- EXERCISE -
Please restate the entries below word for word, leaving out any pictures.

- RECORDS SHOWN -
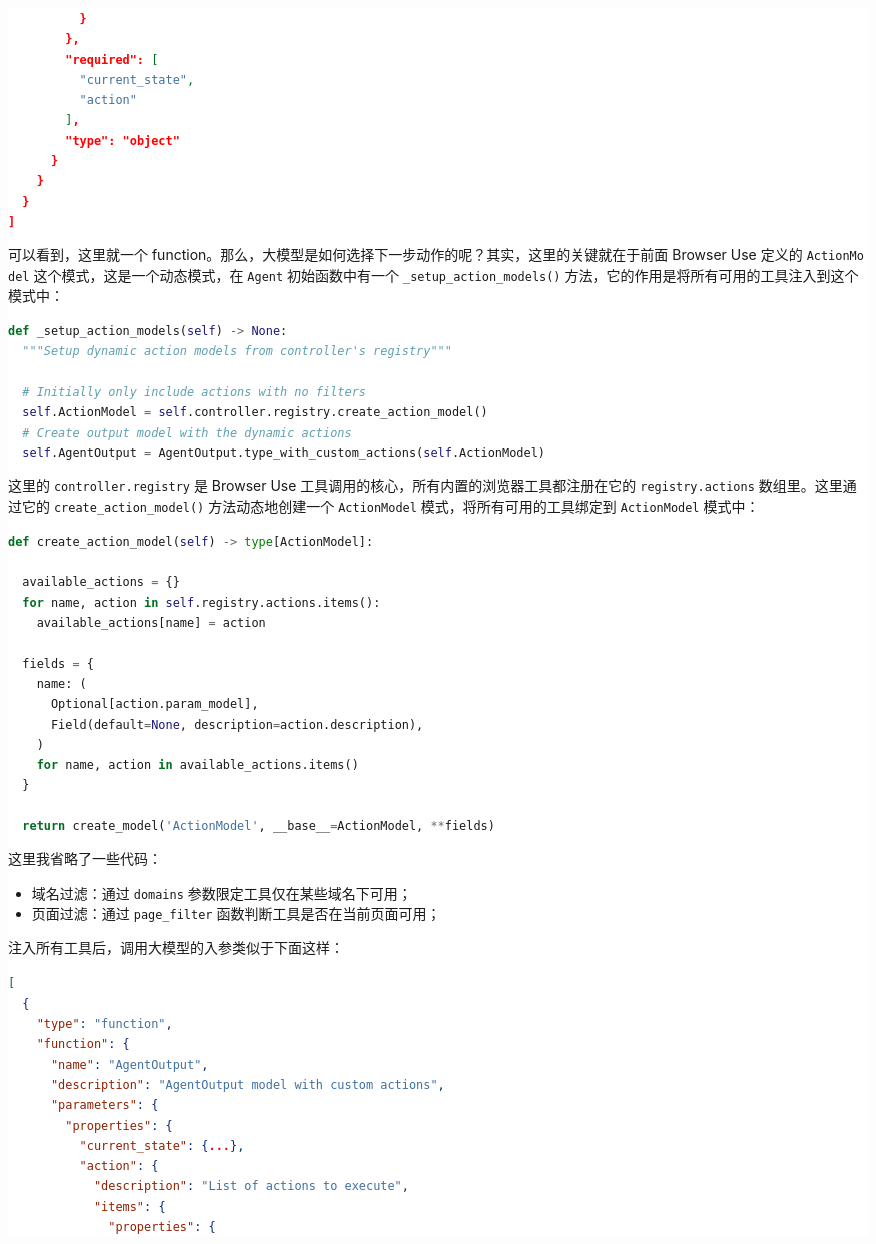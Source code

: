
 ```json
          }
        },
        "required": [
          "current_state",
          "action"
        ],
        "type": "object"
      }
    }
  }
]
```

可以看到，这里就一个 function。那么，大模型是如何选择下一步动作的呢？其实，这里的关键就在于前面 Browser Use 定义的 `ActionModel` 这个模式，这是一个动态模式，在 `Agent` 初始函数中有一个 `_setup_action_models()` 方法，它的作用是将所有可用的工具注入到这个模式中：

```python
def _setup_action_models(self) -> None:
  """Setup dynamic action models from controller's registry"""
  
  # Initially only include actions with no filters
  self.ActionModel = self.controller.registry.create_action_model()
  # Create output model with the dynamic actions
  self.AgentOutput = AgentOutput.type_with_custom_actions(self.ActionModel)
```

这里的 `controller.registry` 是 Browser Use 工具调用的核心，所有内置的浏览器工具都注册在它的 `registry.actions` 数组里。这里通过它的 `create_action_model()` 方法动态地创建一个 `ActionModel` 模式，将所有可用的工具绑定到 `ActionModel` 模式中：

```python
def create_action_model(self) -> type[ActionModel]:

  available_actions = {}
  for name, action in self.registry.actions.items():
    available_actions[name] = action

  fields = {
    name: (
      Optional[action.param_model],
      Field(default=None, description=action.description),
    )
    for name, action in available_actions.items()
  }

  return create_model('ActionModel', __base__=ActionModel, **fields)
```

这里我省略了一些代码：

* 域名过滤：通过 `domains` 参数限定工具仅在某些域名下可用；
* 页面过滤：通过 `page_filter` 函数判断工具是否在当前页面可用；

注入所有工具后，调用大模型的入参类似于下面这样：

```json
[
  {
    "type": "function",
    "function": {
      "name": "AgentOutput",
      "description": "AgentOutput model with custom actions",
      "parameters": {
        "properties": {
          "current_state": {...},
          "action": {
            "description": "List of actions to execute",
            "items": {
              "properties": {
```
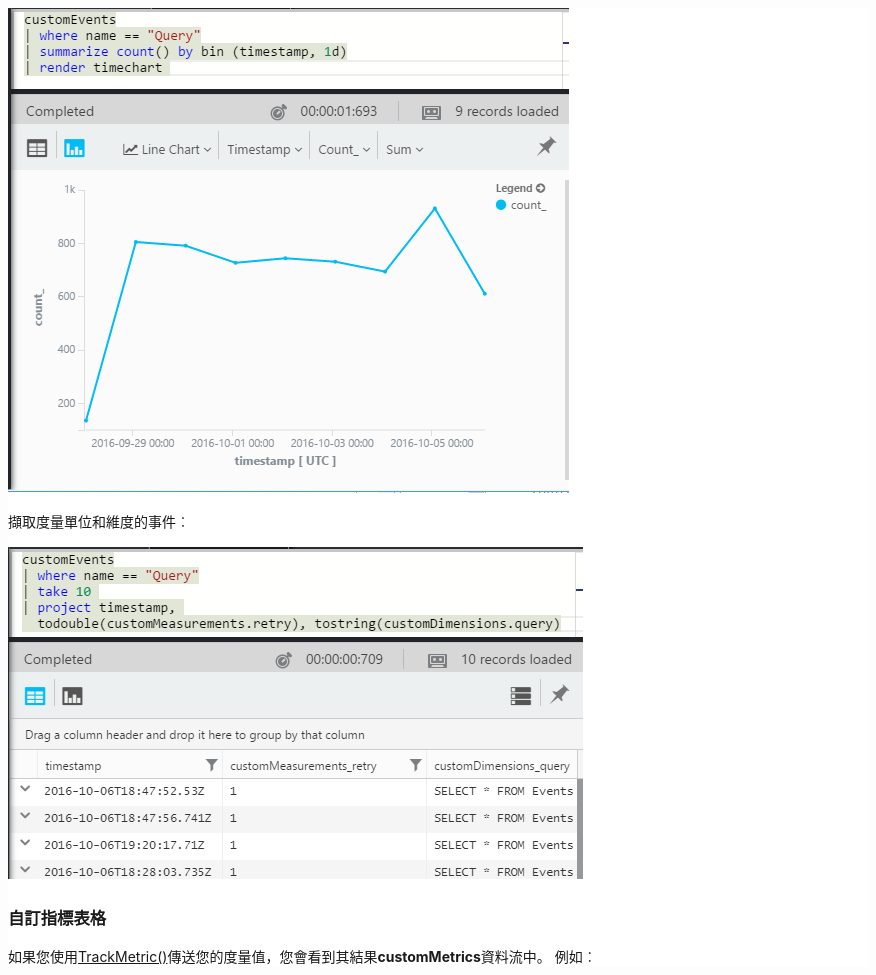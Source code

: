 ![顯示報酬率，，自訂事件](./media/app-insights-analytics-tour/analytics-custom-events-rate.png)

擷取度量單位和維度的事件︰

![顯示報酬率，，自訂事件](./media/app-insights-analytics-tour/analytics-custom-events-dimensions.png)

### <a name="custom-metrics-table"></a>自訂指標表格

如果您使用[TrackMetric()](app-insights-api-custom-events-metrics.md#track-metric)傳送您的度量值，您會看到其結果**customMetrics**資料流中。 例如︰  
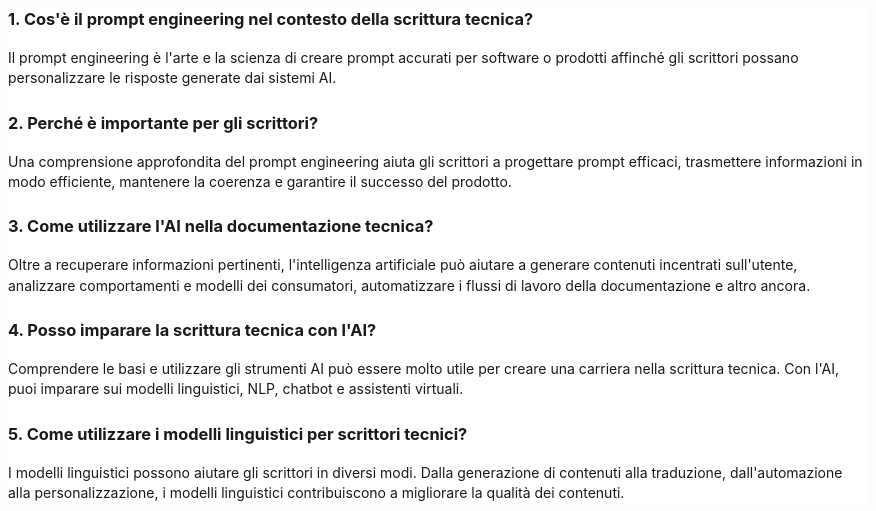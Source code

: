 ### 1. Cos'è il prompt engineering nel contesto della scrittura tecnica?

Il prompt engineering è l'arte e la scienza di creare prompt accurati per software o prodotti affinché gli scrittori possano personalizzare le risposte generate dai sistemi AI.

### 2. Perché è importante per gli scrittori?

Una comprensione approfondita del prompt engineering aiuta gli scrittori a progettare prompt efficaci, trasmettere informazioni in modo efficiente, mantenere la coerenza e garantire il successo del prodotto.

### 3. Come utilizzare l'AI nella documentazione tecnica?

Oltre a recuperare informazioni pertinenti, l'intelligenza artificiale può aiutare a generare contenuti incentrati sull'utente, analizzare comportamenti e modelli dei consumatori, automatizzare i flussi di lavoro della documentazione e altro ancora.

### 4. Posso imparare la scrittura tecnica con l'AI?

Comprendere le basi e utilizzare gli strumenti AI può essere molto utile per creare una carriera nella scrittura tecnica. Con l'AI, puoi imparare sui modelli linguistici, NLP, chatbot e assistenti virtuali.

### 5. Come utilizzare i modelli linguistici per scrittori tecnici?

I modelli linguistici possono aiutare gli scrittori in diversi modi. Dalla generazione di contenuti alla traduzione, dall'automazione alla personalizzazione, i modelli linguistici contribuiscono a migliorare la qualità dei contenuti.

- TASK RESPONSE -
Source code

:
 ```json
          }
        },
        "required": [
          "current_state",
          "action"
        ],
        "type": "object"
      }
    }
  }
]
```

可以看到，这里就一个 function。那么，大模型是如何选择下一步动作的呢？其实，这里的关键就在于前面 Browser Use 定义的 `ActionModel` 这个模式，这是一个动态模式，在 `Agent` 初始函数中有一个 `_setup_action_models()` 方法，它的作用是将所有可用的工具注入到这个模式中：

```python
def _setup_action_models(self) -> None:
  """Setup dynamic action models from controller's registry"""
  
  # Initially only include actions with no filters
  self.ActionModel = self.controller.registry.create_action_model()
  # Create output model with the dynamic actions
  self.AgentOutput = AgentOutput.type_with_custom_actions(self.ActionModel)
```

这里的 `controller.registry` 是 Browser Use 工具调用的核心，所有内置的浏览器工具都注册在它的 `registry.actions` 数组里。这里通过它的 `create_action_model()` 方法动态地创建一个 `ActionModel` 模式，将所有可用的工具绑定到 `ActionModel` 模式中：

```python
def create_action_model(self) -> type[ActionModel]:

  available_actions = {}
  for name, action in self.registry.actions.items():
    available_actions[name] = action

  fields = {
    name: (
      Optional[action.param_model],
      Field(default=None, description=action.description),
    )
    for name, action in available_actions.items()
  }

  return create_model('ActionModel', __base__=ActionModel, **fields)
```

这里我省略了一些代码：

* 域名过滤：通过 `domains` 参数限定工具仅在某些域名下可用；
* 页面过滤：通过 `page_filter` 函数判断工具是否在当前页面可用；

注入所有工具后，调用大模型的入参类似于下面这样：

```json
[
  {
    "type": "function",
    "function": {
      "name": "AgentOutput",
      "description": "AgentOutput model with custom actions",
      "parameters": {
        "properties": {
          "current_state": {...},
          "action": {
            "description": "List of actions to execute",
            "items": {
              "properties": {
```
Source code

: ![顯示報酬率，，自訂事件](./media/app-insights-analytics-tour/analytics-custom-events-rate.png)

擷取度量單位和維度的事件︰

![顯示報酬率，，自訂事件](./media/app-insights-analytics-tour/analytics-custom-events-dimensions.png)

### <a name="custom-metrics-table"></a>自訂指標表格

如果您使用[TrackMetric()](app-insights-api-custom-events-metrics.md#track-metric)傳送您的度量值，您會看到其結果**customMetrics**資料流中。 例如︰  
Source code

: ### 1. Cos'è il prompt engineering nel contesto della scrittura tecnica?

Il prompt engineering è l'arte e la scienza di creare prompt accurati per software o prodotti affinché gli scrittori possano personalizzare le risposte generate dai sistemi AI.

### 2. Perché è importante per gli scrittori?

Una comprensione approfondita del prompt engineering aiuta gli scrittori a progettare prompt efficaci, trasmettere informazioni in modo efficiente, mantenere la coerenza e garantire il successo del prodotto.

### 3. Come utilizzare l'AI nella documentazione tecnica?

Oltre a recuperare informazioni pertinenti, l'intelligenza artificiale può aiutare a generare contenuti incentrati sull'utente, analizzare comportamenti e modelli dei consumatori, automatizzare i flussi di lavoro della documentazione e altro ancora.

### 4. Posso imparare la scrittura tecnica con l'AI?

Comprendere le basi e utilizzare gli strumenti AI può essere molto utile per creare una carriera nella scrittura tecnica. Con l'AI, puoi imparare sui modelli linguistici, NLP, chatbot e assistenti virtuali.

### 5. Come utilizzare i modelli linguistici per scrittori tecnici?

I modelli linguistici possono aiutare gli scrittori in diversi modi. Dalla generazione di contenuti alla traduzione, dall'automazione alla personalizzazione, i modelli linguistici contribuiscono a migliorare la qualità dei contenuti.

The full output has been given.